The case of Greg Staffa, for example, demonstrates how challenging and complicated such well-intentioned arrangements can be -- for both sides. Staffa, 31, was left homeless after losing his home due to the housing crisis in 2010. And although he was kindly offered shelter by a well-meaning Minnesota couple, the arrangement, he said, was not easy or simple. Furthermore, Staffa said that he could understand why homeless people might actually decline an offer for shelter.
"I think most people would think a homeless person would be crazy not to jump at that opportunity, but there is a strong element of guilt," Staffa told AOL Real Estate. "You worry if you say or do something wrong, you're going to end up homeless again, so you walk on eggshells. Plus, as a homeless person, you have little to no money -- so here's a family taking you in and you have no way of showing your appreciation. It's really not as easy as you think it might be."
In the end, Staffa left the couple's home and spent two years sleeping in his car.
What Homeowners Can Do
For homeowners who want to "give back" and help the homeless this holiday season, what Richardson suggested as an alternative to opening your home is to apply to be a volunteer at the local homeless support service. New York City, for example, has community outreach programs, such as NYC Rescue
and Homes for the Homeless
. Richardson said that helping the needy via a trusted local homeless support service is not just safer for the homeowner, but for the homeless themselves.

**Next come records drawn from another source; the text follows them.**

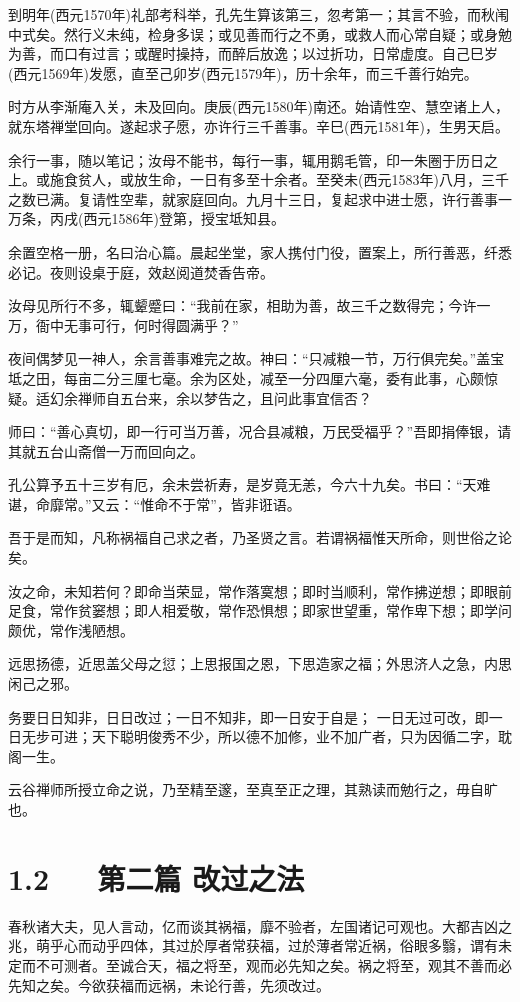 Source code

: \documentclass[letterpaper,10pt,english]{sphinxmanual}
\begin{document}
到明年(西元1570年)礼部考科举，孔先生算该第三，忽考第一；其言不验，而秋闱中式矣。然行义未纯，检身多误；或见善而行之不勇，或救人而心常自疑；或身勉为善，而口有过言；或醒时操持，而醉后放逸；以过折功，日常虚度。自己巳岁(西元1569年)发愿，直至己卯岁(西元1579年)，历十余年，而三千善行始完。

时方从李渐庵入关，未及回向。庚辰(西元1580年)南还。始请性空、慧空诸上人，就东塔禅堂回向。遂起求子愿，亦许行三千善事。辛巳(西元1581年)，生男天启。

余行一事，随以笔记；汝母不能书，每行一事，辄用鹅毛管，印一朱圈于历日之上。或施食贫人，或放生命，一日有多至十余者。至癸未(西元1583年)八月，三千之数已满。复请性空辈，就家庭回向。九月十三日，复起求中进士愿，许行善事一万条，丙戌(西元1586年)登第，授宝坻知县。

余置空格一册，名曰治心篇。晨起坐堂，家人携付门役，置案上，所行善恶，纤悉必记。夜则设桌于庭，效赵阅道焚香告帝。

汝母见所行不多，辄颦蹙曰：“我前在家，相助为善，故三千之数得完；今许一万，衙中无事可行，何时得圆满乎？”

夜间偶梦见一神人，余言善事难完之故。神曰：“只减粮一节，万行俱完矣。”盖宝坻之田，每亩二分三厘七毫。余为区处，减至一分四厘六毫，委有此事，心颇惊疑。适幻余禅师自五台来，余以梦告之，且问此事宜信否？

师曰：“善心真切，即一行可当万善，况合县减粮，万民受福乎？”吾即捐俸银，请其就五台山斋僧一万而回向之。

孔公算予五十三岁有厄，余未尝祈寿，是岁竟无恙，今六十九矣。书曰：“天难谌，命靡常。”又云：“惟命不于常”，皆非诳语。

吾于是而知，凡称祸福自己求之者，乃圣贤之言。若谓祸福惟天所命，则世俗之论矣。

汝之命，未知若何？即命当荣显，常作落寞想；即时当顺利，常作拂逆想；即眼前足食，常作贫窭想；即人相爱敬，常作恐惧想；即家世望重，常作卑下想；即学问颇优，常作浅陋想。

远思扬德，近思盖父母之愆；上思报国之恩，下思造家之福；外思济人之急，内思闲己之邪。

务要日日知非，日日改过；一日不知非，即一日安于自是； 一日无过可改，即一日无步可进；天下聪明俊秀不少，所以德不加修，业不加广者，只为因循二字，耽阁一生。

云谷禅师所授立命之说，乃至精至邃，至真至正之理，其熟读而勉行之，毋自旷也。


\section{1.2   第二篇 改过之法}
\label{\detokenize{p00_u5176_u5b83/_u8881_u4e86_u51e1-_u4e86_u51e1_u56db_u8bad:id4}}
春秋诸大夫，见人言动，亿而谈其祸福，靡不验者，左国诸记可观也。大都吉凶之兆，萌乎心而动乎四体，其过於厚者常获福，过於薄者常近祸，俗眼多翳，谓有未定而不可测者。至诚合天，福之将至，观而必先知之矣。祸之将至，观其不善而必先知之矣。今欲获福而远祸，未论行善，先须改过。
\end{document}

Other ways to help include donating money or furniture to your local Goodwill or Salvation Army branches. Monetary donations to local shelters (which have specially built facilities to house homeless individuals and families) and nonprofit organizations such as Habitat for Humanity
(whose mission is to build housing for homeless and needy families) go a long way in providing long-term housing for those in need.
"We're not advising you to stay away from homeless people," Richardson said. "If you know of a single mother with a child, for example, that's staying at a shelter or temporary housing, you can buy them a food hamper or bring their children toys -- there are plenty of ways to help. You don't need to open your house, just your heart."